Creating a Cottage Garden, Foothill-Style
Maybe you’ve given up on the idea of a lush flowering landscape in the Sierra Nevada foothills. Cottage gardens, we are told, are for areas with naturally occurring moisture during the summer. The East and Midwest, where they receive frequent rains, and the coastal West, with its moisture-laden foggy air, are better suited to supporting green growth.
There are many challenges to creating a cottage garden in the foothills. Water availability varies from year to year. Fire danger is a fact of life. The Central Valley and lower foothills bake in temperatures near 100 degrees or above during the summer and fall. Meanwhile, at higher elevations, thin soil does not support lush bloom.
However, a foothills-adapted, cottage-style garden is possible in the Sierra. Here, in time for fall planning and planting for next year’s garden, are some tips for creating your own cottage garden:
- Aim for spring. While moisture is available and temperatures are warming, plants grow and flower profusely. Autumn, when the soil is still warm and rains are expected, is a good time to plant shrubs and trees.

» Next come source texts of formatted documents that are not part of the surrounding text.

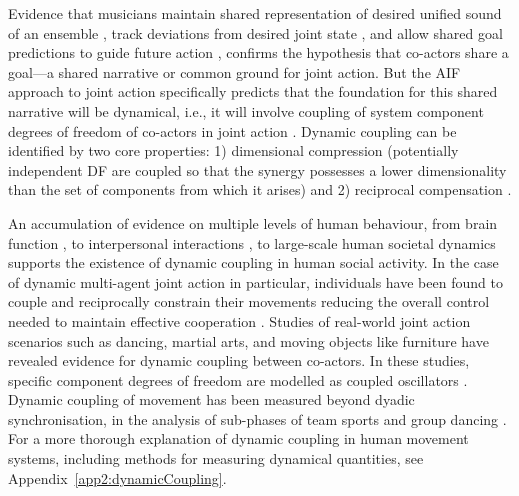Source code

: \begin{CJK}{UTF8}{gbsn}
Evidence that musicians maintain shared representation of desired unified sound of an ensemble \citep{Keller2008}, track deviations from desired joint state \citep{Loehr2013}, and allow shared goal predictions to guide future action \citep{Loehr2016}, confirms the hypothesis that co-actors share a goal---a shared narrative or common ground for joint action.  But the AIF approach to joint action specifically predicts that the foundation for this shared narrative will be dynamical, i.e., it will involve coupling of system component degrees of freedom of co-actors in joint action \citep{Turvey1978,Schmidt1990}. Dynamic coupling can be identified by two core properties:  1) dimensional compression (potentially independent DF are coupled so that the synergy possesses a lower dimensionality than the set of components from which it arises) and 2) reciprocal compensation \citep[the ability of one component of a synergy to react to changes in others][]{Riley2011}.

An accumulation of evidence on multiple levels of human behaviour, from brain function \citep{Yufik1998,Sengupta2013}, to interpersonal interactions \citep{Kelso2009,Riley2011,Fusaroli2014}, to large-scale human societal dynamics \citep{Nowak2017} supports the existence of dynamic coupling in human social activity.  In the case of dynamic multi-agent joint action in particular, individuals have been found to couple and reciprocally constrain their movements reducing the overall control needed to maintain effective cooperation \citep{Ramenzoni2011,Ramenzoni2012,Riley2011,Schmidt1990}.  Studies of real-world joint action scenarios such as dancing, martial arts, and moving objects like furniture have revealed evidence for dynamic coupling between co-actors.  In these studies, specific component degrees of freedom are modelled as coupled oscillators \citep[using the HKB model, which describes the change in the relative phase between two oscillatory components. See][]{Haken1985,Kelso1986}.  Dynamic coupling of movement has been measured beyond dyadic synchronisation, in the analysis of sub-phases of team sports  \citep{Passos2014,Duarte2012} and group dancing \citep{Chauvigne2017}.  For a more thorough explanation of dynamic coupling in human movement systems, including methods for measuring dynamical quantities, see Appendix~\ref{app2:dynamicCoupling}.


\end{CJK}
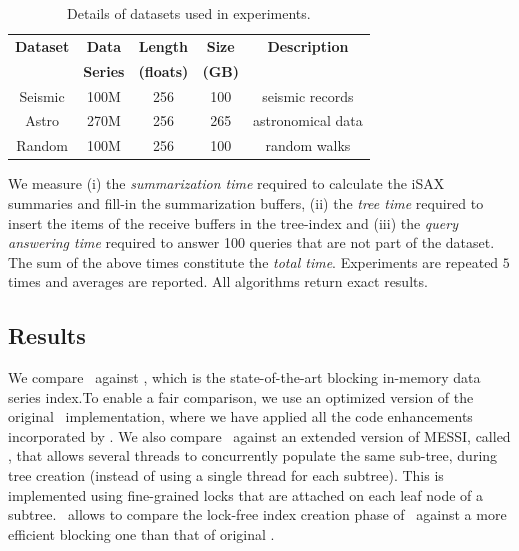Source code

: \begin{table}[htbp]
    \centering
    \renewcommand{\arraystretch}{1.2} %
    \begin{tabular}{||c | c | c | c | c||} 
        \hline
        \textbf{Dataset} & \textbf{Data} & \textbf{Length} & \textbf{Size} & \textbf{Description}  \\ 
        & \textbf{Series} & \textbf{(floats)} & \textbf{(GB)} & \\ [0.5ex]
        \hline\hline
        Seismic & 100M & 256 & 100 & seismic records  \\ 
        \hline
        Astro & 270M & 256 & 265 & astronomical data \\ 
        \hline
        Random & 100M & 256 & 100 & random walks  \\ 
        \hline
    \end{tabular}
    \caption{Details of datasets used in experiments.}
    \label{table:datasets}
\end{table}
\clearpage
{}
% 
We measure (i) the {\em summarization time} required to calculate
the iSAX summaries and fill-in the summarization buffers, 
(ii) the {\em tree time} required to insert the items of the receive buffers in the
tree-index and (iii) the {\em query answering time} required to answer 100 queries
that are not part of the dataset. 
The  sum of the above times constitute the {\em total time}.
Experiments are repeated $5$ times and averages are reported.
All algorithms return exact results.

\subsection{Results}

We compare \Fresh\ against \MESSI, which is the state-of-the-art blocking
in-memory data series index.To enable a fair comparison, we use an 
optimized version of the original \MESSI\ implementation,
where we have applied all the code enhancements incorporated by \Fresh.
% 
We also compare \Fresh\ against an extended version of MESSI, called \MESSIenh
, that allows several threads to concurrently populate the same sub-tree, during tree creation
(instead of using a single thread for each subtree).
This is implemented using fine-grained locks that are attached on each leaf node of a subtree.
\MESSIenh\ allows to compare the lock-free index creation phase of \Fresh\ against a more
efficient blocking one than that of original \MESSI.

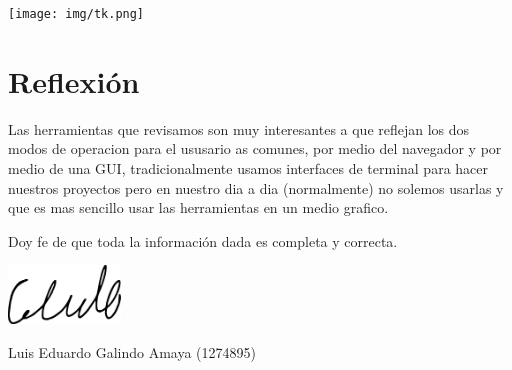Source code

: \documentclass[12pt]{article}
\begin{document}
\begin{center}
\texttt{[image: img/tk.png]}
\end{center}


\section*{Reflexión}
\label{sec:org74dd750}
\begin{mdframed}
Las herramientas que revisamos son muy interesantes a que reflejan los dos modos de operacion para el ususario as comunes, por medio del navegador y por medio de una GUI, tradicionalmente usamos interfaces de terminal para hacer nuestros proyectos pero en nuestro dia a dia (normalmente) no solemos usarlas y que es mas sencillo usar las herramientas en un medio grafico. 
\end{mdframed}

\begin{center}
Doy fe de que toda la información dada es  completa y correcta. \\
\begin{center}
\includegraphics[width=3cm]{../includes/firma.png}
\end{center}
Luis Eduardo Galindo Amaya (1274895)
\end{center}
\end{document}
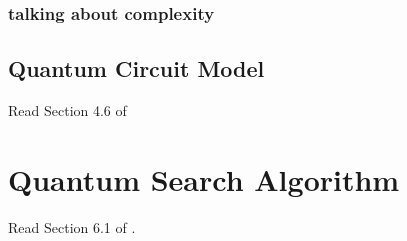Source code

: \documentclass[a4paper,10pt]{article}
\numberwithin{equation}{subsection}
\begin{document}
\subsubsection{talking about complexity}




\subsection{Quantum Circuit Model}

Read Section 4.6 of



\section{Quantum Search Algorithm}

Read Section 6.1 of \cite{nielsen2010}.




\end{document}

- Focus on perennials and self-seeding annuals. Plants that volunteer year after year, such as love-in-a-mist (Nigella damascena), California poppies (once established), and even miner’s lettuce (Claytonia perfoliata) provide sweeping patches of bloom. Climbing or rambler roses crawling over a fence create a waterfall of blossoms. Irises provide color that returns year after year. Forsythia, dogwood (Cornus spp), redbud (Cercis) and toyon (Heteromeles) all bloom exuberantly at various times of the spring.
- Choose a shady area for seating. A lounge chair under an arbor or a wicker rocking chair under a tree provides a place to enjoy nature’s show.
- Recognize that it will be ephemeral. As Wallace Stegner so famously wrote about the West, “You have to get over the color green; you have to quit associating beauty with gardens and lawns.” Know that sooner rather than later, lushness will fade into golden brown. Poppies are sunny and welcoming until they set seed, when they become brown and weedy. Rambler roses are breathtaking until they finish their once-in-the-spring bloom and turn wilted and forlorn.
- Once bloom ends, pruning begins. Be mentally prepared for massive pruning. In fire-prone California, our responsibility is to keep potential fuel to a minimum. Stalky blooms like iris, love-in-a-mist and poppies need to be cut and turned into mulch. Toyon and redbud can be trimmed into small trees, rather than left as shrubs. Climbing roses should be cut back from flammable fences and separated into individual plants. Prune branches from roofs, clean gutters of leaf debris and remove brown, dry vegetation everywhere.
It will be different from an English cottage garden. However, with adaptation to the realities of the California foothills, a cottage garden can be yours.
Rebecca Miller-Cripps is a University of California Cooperative Extension Master Gardener of Tuolumne County.